At much smaller scales – atomic and subatomic – gravity doesn't work the way it does under relativity. A different set of rules is needed to describe the way matter behaves and interacts. This is quantum theory.
For decades, physicists have been trying to figure out how to make the two rulesets work together. The realms of relativity and quantum theory interact in the real world, but scientists haven't been able to figure out how.
The current thought is that gravity can, somehow, be described using quantum theory, or quantized. This is behind theories such as string theory and quantum loop theory.
But in his paper, Oppenheim lays out a completely different alternative. What if space-time can't be quantized, because it is ruled entirely by classical physics?

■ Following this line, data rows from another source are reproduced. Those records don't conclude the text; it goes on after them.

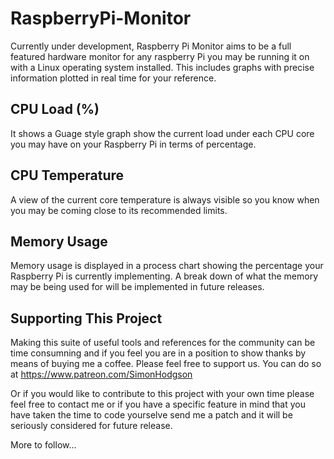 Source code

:# RaspberryPi-Monitor

Currently under development, Raspberry Pi Monitor aims to be a full featured hardware monitor for any raspberry Pi you may be running it on with a Linux operating system installed. This includes graphs with precise information plotted in real time for your reference.

## CPU Load (%)

It shows a Guage style graph show the current load under each CPU core you may have on your Raspberry Pi in terms of percentage.

## CPU Temperature

A view of the current core temperature is always visible so you know when you may be coming close to its recommended limits.

## Memory Usage

Memory usage is displayed in a process chart showing the percentage your Raspberry Pi is currently implementing. A break down of what the memory may be being used for will be implemented in future releases.


## Supporting This Project

Making this suite of useful tools and references for the community can be time consumning and if you feel you are in a position to show thanks by means of buying me a coffee. Please feel free to support us. You can do so at https://www.patreon.com/SimonHodgson

Or if you would like to contribute to this project with your own time please feel free to contact me or if you have a specific feature in mind that you have taken the time to code yourselve send me a patch and it will be seriously considered for future release.

More to follow...
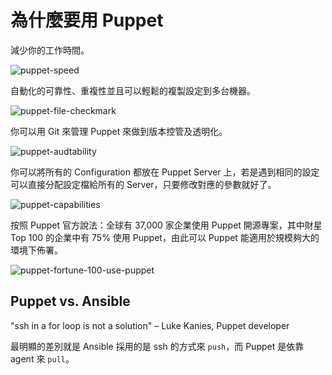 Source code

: # 為什麼要用 Puppet

減少你的工作時間。

![puppet-speed](/assets/images/puppet-speed.png)

自動化的可靠性、重複性並且可以輕鬆的複製設定到多台機器。

![puppet-file-checkmark](/assets/images/puppet-file-checkmark.png)

你可以用 Git 來管理 Puppet 來做到版本控管及透明化。

![puppet-audtability](/assets/images/puppet-audtability.png)


你可以將所有的 Configuration 都放在 Puppet Server 上，若是遇到相同的設定可以直接分配設定檔給所有的 Server，只要修改對應的參數就好了。

![puppet-capabilities](/assets/images/capabilities.png)

按照 Puppet 官方說法：全球有 37,000 家企業使用 Puppet 開源專案，其中財星 Top 100 的企業中有 75% 使用 Puppet，由此可以 Puppet 能適用於規模夠大的環境下佈署。 

![puppet-fortune-100-use-puppet](/assets/images/fortune-100-use-puppet.png)


## Puppet vs. Ansible

"ssh in a for loop is not a solution" – Luke Kanies, Puppet developer

最明顯的差別就是 Ansible 採用的是 ssh 的方式來 `push`，而 Puppet 是依靠 agent 來 `pull`。

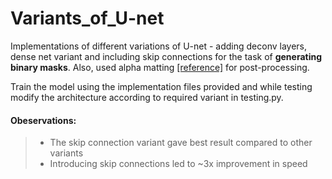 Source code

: # Variants_of_U-net
Implementations of different variations of U-net - adding deconv layers, dense net variant and including skip connections for the task of **generating binary masks**. Also, used alpha matting [[reference]](https://github.com/np-csu/AlphaMatting) for post-processing.

Train the model using the implementation files provided and while testing modify the architecture according to required variant in testing.py.

#### Obeservations:
> - The skip connection variant gave best result compared to other variants
> - Introducing skip connections led to ~3x improvement in speed 
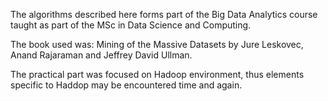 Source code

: The algorithms described here forms part of the Big Data Analytics course taught as part of the MSc in Data Science and Computing.

The book used was:
Mining of the Massive Datasets by Jure Leskovec, Anand Rajaraman and Jeffrey David Ullman.

The practical part was focused on Hadoop environment, thus elements specific to Haddop may be encountered time and again.
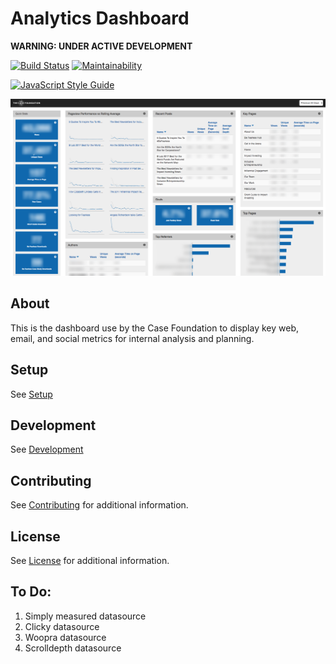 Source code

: # Analytics Dashboard

**WARNING: UNDER ACTIVE DEVELOPMENT**

[![Build Status](https://travis-ci.org/casefoundation/analytics-dashboard.svg?branch=master)](https://travis-ci.org/casefoundation/analytics-dashboard)
[![Maintainability](https://api.codeclimate.com/v1/badges/c66b6ad7385bea3a422b/maintainability)](https://codeclimate.com/github/casefoundation/analytics-dashboard/maintainability)

[![JavaScript Style Guide](https://cdn.rawgit.com/standard/standard/master/badge.svg)](https://github.com/standard/standard)

![Screenshot](doc/screenshot.png)

## About

This is the dashboard use by the Case Foundation to display key web, email, and social metrics for internal analysis and planning.

## Setup

See [Setup](doc/Setup.md)

## Development

See [Development](doc/Development.md)

## Contributing

See [Contributing](Contributing.md) for additional information.

## License

See [License](License.txt) for additional information.

## To Do:

1. Simply measured datasource
1. Clicky datasource
1. Woopra datasource
1. Scrolldepth datasource
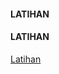 #### LATIHAN
#### LATIHAN
[Latihan](https://github.com/Tyassasmita/tekn-cloud-computing/blob/master/minggu-04/latihan.md "Latihan") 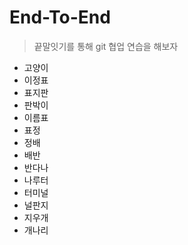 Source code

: # End-To-End
> 끝말잇기를 통해 git 협업 연습을 해보자

- 고양이
- 이정표
- 표지판
- 판박이
- 이름표
- 표정
- 정배
- 배반
- 반다나
- 나루터
- 터미널
- 널판지
- 지우개
- 개나리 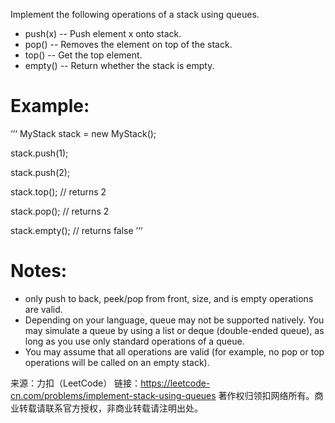 ﻿﻿﻿﻿﻿﻿﻿﻿﻿﻿﻿﻿﻿Implement the following operations of a stack using queues.- push(x) -- Push element x onto stack.- pop() -- Removes the element on top of the stack.- top() -- Get the top element.- empty() -- Return whether the stack is empty.# Example:‘’‘MyStack stack = new MyStack();stack.push(1);stack.push(2);  stack.top();   // returns 2stack.pop();   // returns 2stack.empty(); // returns false’‘’# Notes:- only push to back, peek/pop from front, size, and is empty operations are valid.- Depending on your language, queue may not be supported natively. You may simulate a queue by using a list or deque (double-ended queue), as long as you use only standard operations of a queue.- You may assume that all operations are valid (for example, no pop or top operations will be called on an empty stack).来源：力扣（LeetCode）链接：https://leetcode-cn.com/problems/implement-stack-using-queues著作权归领扣网络所有。商业转载请联系官方授权，非商业转载请注明出处。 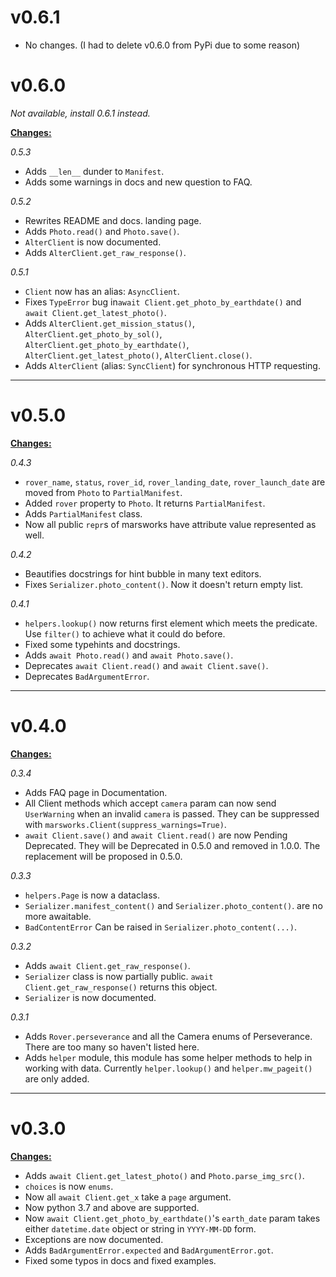 # v0.6.1

- No changes. (I had to delete v0.6.0 from PyPi due to some reason)

# v0.6.0

*Not available, install 0.6.1 instead.*

<u>**Changes:**</u>

*0.5.3*

- Adds `__len__` dunder to `Manifest`.
- Adds some warnings in docs and new question to FAQ.

*0.5.2*

- Rewrites README and docs. landing page.
- Adds `Photo.read()` and `Photo.save()`.
- `AlterClient` is now documented.
- Adds `AlterClient.get_raw_response()`.

*0.5.1*

- `Client` now has an alias: `AsyncClient`.
- Fixes `TypeError` bug in`await Client.get_photo_by_earthdate()` and
`await Client.get_latest_photo()`.
- Adds `AlterClient.get_mission_status()`, `AlterClient.get_photo_by_sol()`,
`AlterClient.get_photo_by_earthdate()`, `AlterClient.get_latest_photo()`,
`AlterClient.close()`.
- Adds `AlterClient` (alias: `SyncClient`) for synchronous HTTP requesting.

------------

# v0.5.0

<u>**Changes:**</u>

*0.4.3*

- `rover_name`, `status`, `rover_id`, `rover_landing_date`, `rover_launch_date`
are moved from `Photo` to `PartialManifest`.
- Added `rover` property to `Photo`. It returns `PartialManifest`.
- Adds `PartialManifest` class.
- Now all public `repr`s of marsworks have attribute value represented as well.

*0.4.2*

- Beautifies docstrings for hint bubble in many text editors.
- Fixes `Serializer.photo_content()`. Now it doesn't return empty list.

*0.4.1*

- `helpers.lookup()` now returns first element which meets the predicate. Use
`filter()` to achieve what it could do before.
- Fixed some typehints and docstrings.
- Adds `await Photo.read()` and `await Photo.save()`.
- Deprecates `await Client.read()` and `await Client.save()`.
- Deprecates `BadArgumentError`.

---------------

# v0.4.0

<u>**Changes:**</u>

*0.3.4*

- Adds FAQ page in Documentation.
- All Client methods which accept `camera` param can now send `UserWarning` when an invalid `camera` is
passed. They can be suppressed with `marsworks.Client(suppress_warnings=True)`.
- `await Client.save()` and `await Client.read()` are now Pending Deprecated. They will be Deprecated in
0.5.0 and removed in 1.0.0. The replacement will be proposed in 0.5.0.

*0.3.3*

- `helpers.Page` is now a dataclass.
- `Serializer.manifest_content()` and `Serializer.photo_content()`.
are no more awaitable.
- `BadContentError` Can be raised in `Serializer.photo_content(...)`.

*0.3.2*

- Adds `await Client.get_raw_response()`.
- `Serializer` class is now partially public. `await Client.get_raw_response()` returns
this object.
- `Serializer` is now documented.

*0.3.1*

- Adds `Rover.perseverance` and all the Camera enums of Perseverance. There are too many so
haven't listed here.
- Adds `helper` module, this module has some helper methods to help in working with data. Currently
`helper.lookup()` and `helper.mw_pageit()` are only added.

---------------

# v0.3.0

<u>**Changes:**</u>

- Adds `await Client.get_latest_photo()` and `Photo.parse_img_src()`.
- `choices` is now `enums`.
- Now all `await Client.get_x` take a `page` argument.
- Now python 3.7 and above are supported.
- Now `await Client.get_photo_by_earthdate()`'s `earth_date` param takes either `datetime.date` object
or string in `YYYY-MM-DD` form.
- Exceptions are now documented.
- Adds `BadArgumentError.expected` and `BadArgumentError.got`.
- Fixed some typos in docs and fixed examples.
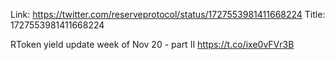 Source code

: Link:  https://twitter.com/reserveprotocol/status/1727553981411668224
Title: 1727553981411668224

RToken yield update week of Nov 20 - part II https://t.co/ixe0vFVr3B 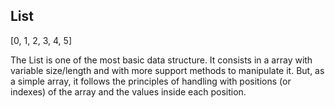 ## List

[0, 1, 2, 3, 4, 5]

The List is one of the most basic data structure. It consists in a array with variable size/length and with more support methods to manipulate it. But, as a simple array, it follows the principles of handling with positions (or indexes) of the array and the values inside each position. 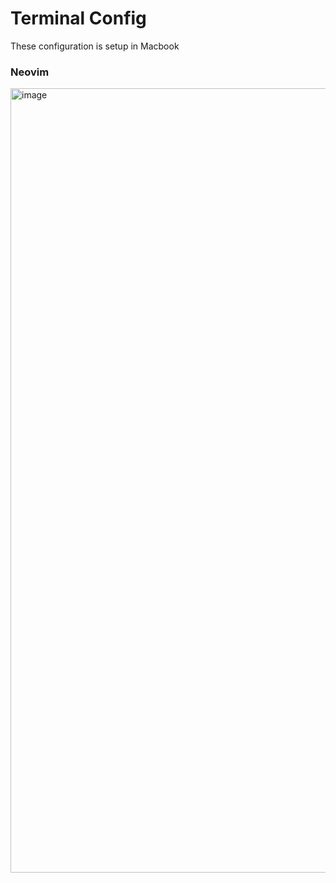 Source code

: # Terminal Config

These configuration is setup in Macbook

### Neovim
<img width="1255" alt="image" src="https://github.com/user-attachments/assets/56e02b62-1700-4931-b47e-d333c90fd579" />
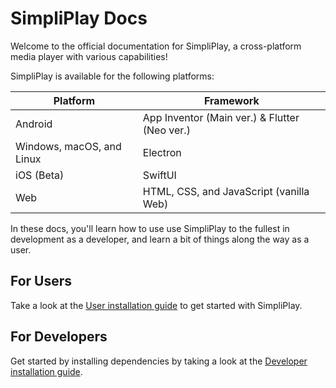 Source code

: # SimpliPlay Docs
Welcome to the official documentation for SimpliPlay, a cross-platform media player with various capabilities!

SimpliPlay is available for the following platforms:

| Platform | Framework |
| ----------- | ----------- |
| Android | App Inventor (Main ver.) & Flutter (Neo ver.) |
| Windows, macOS, and Linux | Electron |
| iOS (Beta) | SwiftUI |
| Web | HTML, CSS, and JavaScript (vanilla Web) |

In these docs, you'll learn how to use  use SimpliPlay to the fullest in development as a developer, and learn a bit of things along the way as a user.

## For Users
Take a look at the [User installation guide](user-install.md) to get started with SimpliPlay.

## For Developers
Get started by installing dependencies by taking a look at the [Developer installation guide](https://simpliplay-docs.readthedocs.io/en/latest/Developers/dev-install/).

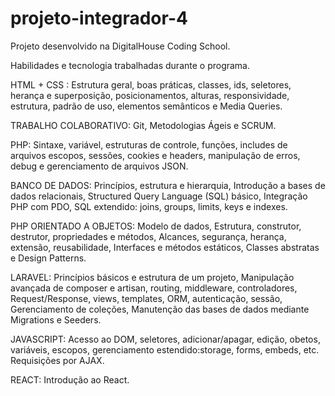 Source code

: # projeto-integrador-4

Projeto desenvolvido na DigitalHouse Coding School.

Habilidades e tecnologia trabalhadas durante o programa.

HTML + CSS : Estrutura geral, boas práticas, classes, ids, seletores, herança e superposição, posicionamentos, alturas, responsividade,
estrutura, padrão de uso, elementos semânticos e Media Queries.

TRABALHO COLABORATIVO: Git, Metodologias Ágeis e SCRUM.

PHP: Sintaxe, variável, estruturas de controle, funções, includes de arquivos escopos, sessões, cookies e headers, manipulação de erros,
debug e gerenciamento de arquivos JSON.

BANCO DE DADOS: Princípios, estrutura e hierarquia, Introdução a bases de dados relacionais, Structured Query Language (SQL) básico,
Integração PHP com PDO, SQL extendido: joins, groups, limits, keys e indexes.

PHP ORIENTADO A OBJETOS: Modelo de dados, Estrutura, construtor, destrutor, propriedades e métodos, Alcances, segurança, herança, extensão, reusabilidade, Interfaces e métodos estáticos, Classes abstratas e Design Patterns.

LARAVEL: Princípios básicos e estrutura de um projeto, Manipulação avançada de composer e artisan, routing, middleware, controladores,
Request/Response, views, templates, ORM, autenticação, sessão, Gerenciamento de coleções, Manutenção das bases de dados mediante Migrations e Seeders.

JAVASCRIPT: Acesso ao DOM, seletores, adicionar/apagar, edição, obetos, variáveis, escopos, gerenciamento estendido:storage, forms, embeds, etc.
Requisições por AJAX.

REACT: Introdução ao React.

Imagine reality is your computer or phone screen. You can see the big picture clearly, but if you use a magnifier on the screen, you'll see it's composed of teeny tiny units.
Under quantum theory, this is the Universe. If you zoom in far enough, it's made up of miniscule basic units, or quanta, like the pixels on your screen. If space-time isn't quantum, it doesn't matter how far you zoom in; it will always be smooth.
Under Oppenheim's theory, however, space-time wouldn't just be smooth, it would become sort of wobbly and unpredictable.
Here's where it becomes testable. This wobbliness would result in fluctuations of measurable properties that are larger than the fluctuations predicted by quantum theory.
With the right experiment, physicists could look for those fluctuations.
"We have shown that if space-time doesn't have a quantum nature, then there must be random fluctuations in the curvature of space-time which have a particular signature that can be verified experimentally," says physicist Zach Weller-Davies of University College London.
"In both quantum gravity and classical gravity, space-time must be undergoing violent and random fluctuations all around us, but on a scale which we haven't yet been able to detect. But if space-time is classical, the fluctuations have to be larger than a certain scale, and this scale can be determined by another experiment where we test how long we can put a heavy atom in superposition of being in two different locations."
Now, the problem of relativity and quantum mechanics is a big one. Resolving it is going to require absolutely extraordinary evidence, and we're very far from that.
And Oppenheim's theory certainly has opposition from within the scientific community.
In fact, fellow physicists Carlo Rovelli and Geoff Penington feel so strongly that quantum theory can describe gravity that they have signed a bet against Oppenheim at 5,000:1 odds.
Carlo offered to give me 5000 coloured balls so I can play bazinga: https://t.co/teDCXmj9w4 and if he wins, I give him one red ball. But I don't play bazinga, and he seems unexcited by my proposals: 50 ml of olive oil or wine? .00002 bitcoin? a packet of crisps? My home? 2/
— Jonathan Oppenheim (@postquantum) January 21, 2021
But even finding nothing in an experiment can tell us important somethings, so whichever way the experiment turns out, we can learn something interesting and valuable from it.
"Experiments to test the nature of space-time will take a large-scale effort, but they're of huge importance from the perspective of understanding the fundamental laws of nature," says physicist Sougato Bose of University College London, who was not involved in these papers.
"I believe these experiments are within reach – these things are difficult to predict, but perhaps we'll know the answer within the next 20 years."
Oppenheim's theory has been published in Physical Review X. An experiment designed to test it has been described in Nature Communications.